- PROBLEM DESCRIPTION:
Reproduce word for word the lines between those holding "那么给亲妈发红包注明猫用only的lz是否有资格点评这些人nc呢" and "发表于 2024-9-21 18:35", inclusive, and nothing else from the data below.

- RECORDED DATA:
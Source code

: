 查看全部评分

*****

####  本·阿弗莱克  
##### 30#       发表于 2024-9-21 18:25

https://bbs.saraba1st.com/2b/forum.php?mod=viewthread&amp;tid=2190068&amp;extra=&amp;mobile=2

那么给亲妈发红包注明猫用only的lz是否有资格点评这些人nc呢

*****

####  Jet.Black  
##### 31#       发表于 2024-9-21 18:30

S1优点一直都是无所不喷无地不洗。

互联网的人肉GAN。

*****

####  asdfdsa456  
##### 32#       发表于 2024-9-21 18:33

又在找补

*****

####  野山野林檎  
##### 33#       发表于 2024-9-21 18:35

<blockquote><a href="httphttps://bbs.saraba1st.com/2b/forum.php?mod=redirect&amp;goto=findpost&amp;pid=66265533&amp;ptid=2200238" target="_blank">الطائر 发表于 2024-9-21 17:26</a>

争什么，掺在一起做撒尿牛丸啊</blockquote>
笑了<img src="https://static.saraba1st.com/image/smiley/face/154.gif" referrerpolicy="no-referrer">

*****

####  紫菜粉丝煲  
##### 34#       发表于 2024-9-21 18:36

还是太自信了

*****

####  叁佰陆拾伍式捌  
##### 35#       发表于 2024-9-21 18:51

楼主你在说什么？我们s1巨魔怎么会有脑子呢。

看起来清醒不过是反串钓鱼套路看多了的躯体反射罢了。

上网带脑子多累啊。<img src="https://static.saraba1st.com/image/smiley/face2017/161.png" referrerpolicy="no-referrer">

- RESULT:
那么给亲妈发红包注明猫用only的lz是否有资格点评这些人nc呢

*****

####  Jet.Black  
##### 31#       发表于 2024-9-21 18:30

S1优点一直都是无所不喷无地不洗。

互联网的人肉GAN。

*****

####  asdfdsa456  
##### 32#       发表于 2024-9-21 18:33

又在找补

*****

####  野山野林檎  
##### 33#       发表于 2024-9-21 18:35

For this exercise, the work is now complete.